Patrycja Rojek-Socha: Nowelizacja Kodeksu karnego idzie w dobrym kierunku? Ministerstwo zapewnia, że dzięki niej przeciwdziałanie wykorzystywaniu seksualnemu dzieci będzie skuteczniejsze ... 

Małgorzata Skórzewska-Amberg: W mojej ocenie nie wykorzystano szansy na to, by uporządkować tą część kodeksu, która reguluje kwestie przestępstw seksualnych, w tym tych popełnianych przeciwko dzieciom i dostosować ją do wymogów obecnych czasów. Bo to, czego dzisiaj w ogóle nie bierze się pod uwagę, to to że wykorzystanie dziecka równie często, jeśli nie częściej dokonywane jest bez fizycznego kontaktu z dzieckiem -  przy użyciu sieci teleinformatycznej, której przykładem jest Internet. Tymczasem obecnie obowiązujące przepisy, także te, które bezpośrednio odnoszą się do sieci teleinformatycznej (np. dotyczące groomingu), odnoszą się w większości do zdarzeń, które dokonują się wyłącznie w świecie rzeczywistym. 

 


Jest szansa, że dzięki tej nowelizacji – jak zapewnia resort – ochrona dziecka będzie lepsza?

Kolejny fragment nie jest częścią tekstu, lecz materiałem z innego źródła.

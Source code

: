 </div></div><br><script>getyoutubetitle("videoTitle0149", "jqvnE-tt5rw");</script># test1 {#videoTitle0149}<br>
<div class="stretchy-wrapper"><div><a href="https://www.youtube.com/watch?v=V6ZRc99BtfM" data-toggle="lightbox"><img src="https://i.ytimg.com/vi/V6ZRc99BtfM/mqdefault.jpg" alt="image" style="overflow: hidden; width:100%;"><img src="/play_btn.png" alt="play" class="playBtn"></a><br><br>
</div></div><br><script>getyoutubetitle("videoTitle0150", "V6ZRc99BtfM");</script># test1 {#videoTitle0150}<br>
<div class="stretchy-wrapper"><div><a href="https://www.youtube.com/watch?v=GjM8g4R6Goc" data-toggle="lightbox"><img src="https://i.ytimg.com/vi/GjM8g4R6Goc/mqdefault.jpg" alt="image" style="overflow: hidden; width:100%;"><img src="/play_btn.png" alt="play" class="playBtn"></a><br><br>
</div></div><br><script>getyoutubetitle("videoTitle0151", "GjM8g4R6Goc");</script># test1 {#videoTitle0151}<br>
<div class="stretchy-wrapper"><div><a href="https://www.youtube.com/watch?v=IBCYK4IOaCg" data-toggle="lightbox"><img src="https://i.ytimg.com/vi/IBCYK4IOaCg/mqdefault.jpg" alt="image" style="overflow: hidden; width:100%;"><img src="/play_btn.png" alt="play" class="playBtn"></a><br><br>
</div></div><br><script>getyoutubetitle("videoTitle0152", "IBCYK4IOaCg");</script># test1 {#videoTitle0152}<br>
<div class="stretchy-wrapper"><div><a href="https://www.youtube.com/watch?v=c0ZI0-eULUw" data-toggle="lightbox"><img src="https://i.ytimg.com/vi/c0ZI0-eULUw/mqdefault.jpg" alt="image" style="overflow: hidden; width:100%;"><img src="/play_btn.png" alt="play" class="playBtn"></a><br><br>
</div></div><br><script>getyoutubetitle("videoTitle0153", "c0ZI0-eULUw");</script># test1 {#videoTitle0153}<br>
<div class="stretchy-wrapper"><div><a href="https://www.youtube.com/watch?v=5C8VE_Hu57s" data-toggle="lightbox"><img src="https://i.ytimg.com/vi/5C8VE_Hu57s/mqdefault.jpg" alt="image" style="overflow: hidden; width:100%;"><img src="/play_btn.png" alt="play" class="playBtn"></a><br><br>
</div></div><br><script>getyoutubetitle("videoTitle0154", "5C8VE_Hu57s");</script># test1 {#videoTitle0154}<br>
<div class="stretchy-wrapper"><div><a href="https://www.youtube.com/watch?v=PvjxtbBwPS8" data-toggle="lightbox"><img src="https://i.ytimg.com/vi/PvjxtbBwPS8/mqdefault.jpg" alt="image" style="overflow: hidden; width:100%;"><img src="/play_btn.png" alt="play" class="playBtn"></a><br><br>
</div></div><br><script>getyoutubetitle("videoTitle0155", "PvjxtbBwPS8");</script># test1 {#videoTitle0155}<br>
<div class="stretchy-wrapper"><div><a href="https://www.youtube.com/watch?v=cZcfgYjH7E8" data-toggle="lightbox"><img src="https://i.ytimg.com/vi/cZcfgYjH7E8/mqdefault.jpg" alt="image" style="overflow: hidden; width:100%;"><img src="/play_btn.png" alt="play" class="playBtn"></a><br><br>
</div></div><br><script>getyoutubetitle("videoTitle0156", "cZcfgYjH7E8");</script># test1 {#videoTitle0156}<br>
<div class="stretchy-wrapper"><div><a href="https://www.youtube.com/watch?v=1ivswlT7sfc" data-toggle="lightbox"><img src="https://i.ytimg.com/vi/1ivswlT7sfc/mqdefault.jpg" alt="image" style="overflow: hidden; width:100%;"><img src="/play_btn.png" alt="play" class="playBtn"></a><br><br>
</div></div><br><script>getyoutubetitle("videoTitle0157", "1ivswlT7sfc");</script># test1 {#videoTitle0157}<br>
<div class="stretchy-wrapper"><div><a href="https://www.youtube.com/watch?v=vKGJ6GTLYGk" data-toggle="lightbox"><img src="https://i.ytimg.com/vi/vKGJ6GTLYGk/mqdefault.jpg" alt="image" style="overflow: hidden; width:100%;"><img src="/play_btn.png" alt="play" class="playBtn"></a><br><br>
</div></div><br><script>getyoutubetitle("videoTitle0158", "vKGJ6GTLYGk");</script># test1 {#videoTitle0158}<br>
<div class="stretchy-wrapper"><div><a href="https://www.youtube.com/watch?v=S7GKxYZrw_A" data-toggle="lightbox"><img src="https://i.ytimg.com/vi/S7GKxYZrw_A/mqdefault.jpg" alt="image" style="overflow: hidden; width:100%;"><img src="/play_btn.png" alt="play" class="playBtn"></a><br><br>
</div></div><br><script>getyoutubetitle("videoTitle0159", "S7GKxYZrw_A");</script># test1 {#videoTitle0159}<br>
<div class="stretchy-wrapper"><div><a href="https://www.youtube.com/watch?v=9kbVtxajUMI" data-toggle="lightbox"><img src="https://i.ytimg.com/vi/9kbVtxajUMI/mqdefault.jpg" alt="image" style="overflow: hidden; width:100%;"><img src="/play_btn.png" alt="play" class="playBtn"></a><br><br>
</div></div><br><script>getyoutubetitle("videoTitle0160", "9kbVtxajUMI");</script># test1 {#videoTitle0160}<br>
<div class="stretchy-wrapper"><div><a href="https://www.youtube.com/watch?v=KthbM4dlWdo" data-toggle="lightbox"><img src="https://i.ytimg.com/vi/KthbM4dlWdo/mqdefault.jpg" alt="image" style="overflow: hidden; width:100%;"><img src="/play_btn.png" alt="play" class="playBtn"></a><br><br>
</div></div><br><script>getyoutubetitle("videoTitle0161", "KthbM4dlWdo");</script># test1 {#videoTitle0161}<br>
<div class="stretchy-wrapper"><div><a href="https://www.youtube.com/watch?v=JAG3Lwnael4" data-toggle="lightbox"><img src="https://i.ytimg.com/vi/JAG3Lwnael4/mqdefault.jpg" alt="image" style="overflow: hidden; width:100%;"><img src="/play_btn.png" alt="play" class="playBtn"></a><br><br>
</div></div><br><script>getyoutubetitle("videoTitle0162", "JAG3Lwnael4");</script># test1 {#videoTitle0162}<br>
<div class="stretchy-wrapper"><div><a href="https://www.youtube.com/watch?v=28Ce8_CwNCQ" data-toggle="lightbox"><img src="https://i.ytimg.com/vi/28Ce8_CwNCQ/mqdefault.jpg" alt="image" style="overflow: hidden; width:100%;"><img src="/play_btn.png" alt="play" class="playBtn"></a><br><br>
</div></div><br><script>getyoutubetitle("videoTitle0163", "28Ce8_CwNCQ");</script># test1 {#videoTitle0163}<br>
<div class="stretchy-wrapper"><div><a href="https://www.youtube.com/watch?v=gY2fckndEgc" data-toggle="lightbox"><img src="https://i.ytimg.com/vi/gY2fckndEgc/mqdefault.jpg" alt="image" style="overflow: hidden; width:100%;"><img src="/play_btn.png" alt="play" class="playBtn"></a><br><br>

Moim zdaniem - abstrahując od zaostrzenia kar – ostatnia nowelizacja niewiele zmienia jeśli chodzi o ochronę dziecka, czasem wręcz ją ogranicza. Mam nadzieję, że zostanie to zmienione w toku dalszych prac legislacyjnych nad ustawą. Zresztą w przypadku kar trzeba pamiętać o jednej istotnej kwestii - najważniejsza jest przede wszystkim ich nieuchronność. Nowelizacja, o której mówimy nie jest zupełnie zła, ale akurat tam, gdzie chodzi o ochronę dziecka – nie jest najlepsza. Niepotrzebnie też reguluje pewne kwestie, choćby dotyczące przestępstwa zgwałcenia – w sposób nadmiernie kazuistyczny. To nigdy nie jest dobre - im więcej konkretnych sytuacji zostaje uwzględnionych, tym większe jest niebezpieczeństwo pojawienia się luk w prawie. Uważam, że dużo lepiej byłoby gdyby jako dziecko, z punktu widzenia ochrony przed seksualnym wykorzystaniem, traktowana była każda osoba poniżej 18 roku życia. Tak pojęcie dziecka definiowane jest w uregulowaniach międzynarodowych, choćby Konwencji o prawach dziecka. Uważam, że byłoby absolutnie zasadne uznanie, że szczególną, kwalifikowaną postacią zgwałcenia jest czyn przeciwko małoletniemu – czyli osobie poniżej 18 roku życia, dziecku

Czytaj: Od klapsów do... terroryzmu - badania potwierdzają>>

Tymczasem szczególną ochroną objęte jest dziecko poniżej siódmego roku życia...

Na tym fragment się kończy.